» To do: Whenever a line in the records below holds the string "categories", copy it out.

Exercise inputs Start Marker

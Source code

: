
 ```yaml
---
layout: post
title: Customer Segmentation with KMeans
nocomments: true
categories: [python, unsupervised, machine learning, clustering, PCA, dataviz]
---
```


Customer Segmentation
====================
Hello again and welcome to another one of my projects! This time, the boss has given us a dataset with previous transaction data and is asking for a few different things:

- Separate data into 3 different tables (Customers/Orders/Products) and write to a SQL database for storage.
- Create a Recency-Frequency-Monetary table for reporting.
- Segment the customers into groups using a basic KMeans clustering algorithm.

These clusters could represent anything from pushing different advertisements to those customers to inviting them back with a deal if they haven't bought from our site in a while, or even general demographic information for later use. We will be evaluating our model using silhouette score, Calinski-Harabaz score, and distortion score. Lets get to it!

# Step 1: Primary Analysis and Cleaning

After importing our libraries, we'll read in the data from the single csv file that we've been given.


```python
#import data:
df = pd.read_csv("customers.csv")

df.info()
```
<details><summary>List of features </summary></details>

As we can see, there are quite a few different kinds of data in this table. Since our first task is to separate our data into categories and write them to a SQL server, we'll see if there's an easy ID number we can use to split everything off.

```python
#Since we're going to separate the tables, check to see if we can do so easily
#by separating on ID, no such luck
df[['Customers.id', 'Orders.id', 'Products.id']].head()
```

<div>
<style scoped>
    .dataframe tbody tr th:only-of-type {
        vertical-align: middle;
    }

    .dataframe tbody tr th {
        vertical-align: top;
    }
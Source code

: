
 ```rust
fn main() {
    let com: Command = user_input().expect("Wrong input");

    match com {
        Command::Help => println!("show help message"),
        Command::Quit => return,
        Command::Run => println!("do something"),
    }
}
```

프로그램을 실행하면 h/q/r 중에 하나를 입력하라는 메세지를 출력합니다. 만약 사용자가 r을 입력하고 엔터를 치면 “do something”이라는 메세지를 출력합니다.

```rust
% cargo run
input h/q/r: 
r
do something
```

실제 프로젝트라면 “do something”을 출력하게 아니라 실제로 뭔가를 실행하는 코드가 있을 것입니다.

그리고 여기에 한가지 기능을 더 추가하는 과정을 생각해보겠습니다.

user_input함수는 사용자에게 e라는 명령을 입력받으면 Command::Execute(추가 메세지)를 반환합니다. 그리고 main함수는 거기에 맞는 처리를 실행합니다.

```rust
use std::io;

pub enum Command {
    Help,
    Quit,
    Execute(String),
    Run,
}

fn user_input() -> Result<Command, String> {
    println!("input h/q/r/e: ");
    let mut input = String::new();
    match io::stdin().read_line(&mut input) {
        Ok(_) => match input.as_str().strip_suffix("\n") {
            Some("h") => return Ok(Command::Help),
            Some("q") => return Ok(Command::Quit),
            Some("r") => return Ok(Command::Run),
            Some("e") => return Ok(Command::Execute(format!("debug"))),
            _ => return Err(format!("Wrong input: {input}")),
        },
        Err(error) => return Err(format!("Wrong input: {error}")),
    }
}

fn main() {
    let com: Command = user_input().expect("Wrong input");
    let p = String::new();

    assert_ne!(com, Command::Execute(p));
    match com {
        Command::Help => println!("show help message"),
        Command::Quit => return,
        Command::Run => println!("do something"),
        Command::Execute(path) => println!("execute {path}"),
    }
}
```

Exercise inputs End Marker

» Answer:
categories: [python, unsupervised, machine learning, clustering, PCA, dataviz]
As we can see, there are quite a few different kinds of data in this table. Since our first task is to separate our data into categories and write them to a SQL server, we'll see if there's an easy ID number we can use to split everything off.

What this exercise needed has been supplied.